Несомненно, рассказ «Матрёнин двор» нельзя не отнести к так называемой деревенской прозе, к лучшим образцам которой, помимо вышеназванного, относятся произведения Б. Можаева, В. Шукшина, В. Белова. Нет никакой загадки в появлении «военной прозы», после войны 1941-1945 гг. ответ лежит на поверхности, но каковы же социальные предпосылки появления прозы деревенской? Внимательное прочтение рассказа поможет найти ответ на этот вопрос.
Главные герои – рассказчик Игнатьич да немолодая крестьянка Матрёна – два встретившихся одиночества. Однако сама обособленность героев явно неслучайна: Матрёна одинока в силу обстоятельств – после смерти (или же эмиграции, как предполагает рассказчик) мужа, детей, после того, как выдала замуж приёмную дочь Киру. Для рассказчика же одиночество и тишина – желанны: «мечта о тихом уголке России», в шуршании мышей под обоями и тараканов за перегородкой «не было лжи», грубая плакатная красавица «молчала», да и о самой Матрёне говорится, что «почти не слышались её утренние хлопоты», «по бедности… не держала радио, а по одиночеству не с кем было ей разговаривать».
Одиночество и тишина – когда можно прислушаться к себе, к миру, к человеку – направление всей деревенской прозы, потому что возникла она как попытка «жить не по лжи», уйти от неумолчного радио, партсобраний, искусственно насаждённых шумных праздников. Старшее поколение ещё помнит известный своей абсурдностью лозунг советских лет: «Мы не можем ждать милостей от природы!». Каждому здравомыслящему человеку, живущему в России и вчера, и сегодня, понятно: без неизбежного ожидания «милостей от природы» невозможно ни сельское хозяйство, ни сама жизнь. Почти неизменные со времён Гесиода «труды и дни» привлекают деревенщиков ещё и смирением перед милостями и немилостями природы. Терпение и смирение, широко проповедуемые христианством, органично наложились на исконные черты русского характера.

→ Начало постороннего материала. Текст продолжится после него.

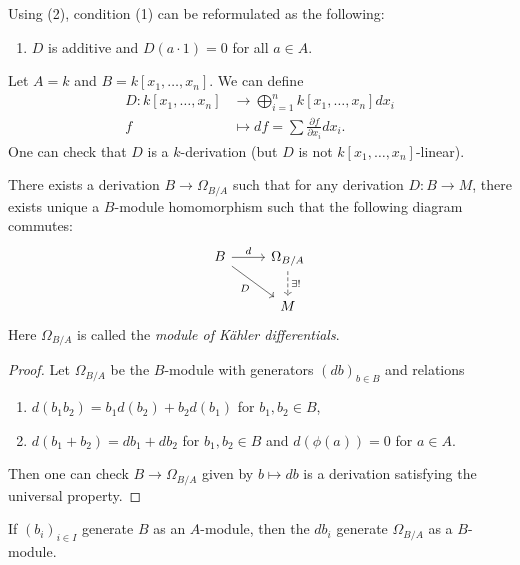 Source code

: \begin{remark}
  Using (2), condition
  (1) can be reformulated as
  the following:
  \begin{enumerate}
    \item[1'.] $D$ is additive and
      $D(a \cdot 1) = 0$ for all $a \in A$.
  \end{enumerate}
\end{remark}

\begin{example}
  Let $A = k$ and $B = k[x_1, \dots, x_n]$.
  We can define
  \begin{align*}
    D : k[x_1, \dots, x_n]
    &\longrightarrow \bigoplus_{i = 1}^n k[x_1, \dots, x_n] dx_i \\
    f &\longmapsto df = \sum \frac{\partial f}{\partial x_i} dx_i.
  \end{align*}
  One can check that $D$ is a $k$-derivation
  (but $D$ is not $k[x_1, \dots, x_n]$-linear).
\end{example}

\begin{prop}
  There exists a derivation
  $B \to \Omega_{B / A}$ such that for
  any derivation $D : B \to M$, there exists
  unique a $B$-module homomorphism such that
  the following diagram commutes:
  \[
    \begin{tikzcd}
      B \ar[r, "d"] \ar[dr, "D", swap]
      & \Omega_{B / A} \ar[d, dashed, "\exists !"] \\
      & M
    \end{tikzcd}
  \]
  Here $\Omega_{B / A}$ is called the
  \emph{module of K\"ahler differentials}.
\end{prop}

\begin{proof}
  Let $\Omega_{B / A}$ be the $B$-module
  with generators $(db)_{b \in B}$
  and relations
  \begin{enumerate}
    \item $d(b_1 b_2) = b_1 d(b_2) + b_2 d(b_1)$ for $b_1, b_2 \in B$,
    \item $d(b_1 + b_2) = db_1 + db_2$
      for $b_1, b_2 \in B$
      and $d(\phi(a)) = 0$ for $a \in A$.
  \end{enumerate}
  Then one can check
  $B \to \Omega_{B / A}$ given by
  $b \mapsto db$ is a derivation
  satisfying the universal property.
\end{proof}

\begin{remark}
  If $(b_i)_{i \in I}$ generate $B$
  as an $A$-module, then the $db_i$
  generate $\Omega_{B / A}$ as a $B$-module.
\end{remark}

Однако одиночество и тишина Игнатьича не абсолютны – на всём протяжении рассказа то и дело всплывает тема войны: «Ел я дважды в сутки, как на фронте», установка розетки воспринимается Матрёной как «разведка», да и после отъезда Матрёны на станцию рассказчик видит «застывшее побоище – сгруженных табуреток и скамьи, пустых лежачих бутылок и одной неоконченной, стаканов, недоеденной селёдки, лука и раскромсанного сала». Эта «война» и придаёт повествованию определённое напряжение, становится одной из движущих сил. Однако в этой войне не каждый сам за себя – Матрёна отстаивает право рассказчика на тайну перед любопытством соседок, он (уже в день смерти) скрывает её самогоноварение. Тема войны в мирной, послевоенной деревне отнюдь не случайна – задержался на войне (первой мировой) Фаддей, жених Матрёны; не вернулся с войны (второй мировой) и муж Матрёны, Ефим; да и сам рассказчик не в тылу отсиживался – тоже воевал. Однако, это только внешняя канва событий, она не даст всей полноты картины: сюда надо бы включить и революцию, и гражданскую войну, и «без войны войну» против своего народа по всем направлениям – неумолимые волны репрессий; широкую проповедь абортов аж с 1920 года, «впереди планеты всей»; сталинский удар по хозяйству русской деревни; то затихающие, то усиливающиеся гонения на церковь… Рассказчик, возвращающийся «из пыльной горячей пустыни», застаёт время хрущёвских гонений на церковь.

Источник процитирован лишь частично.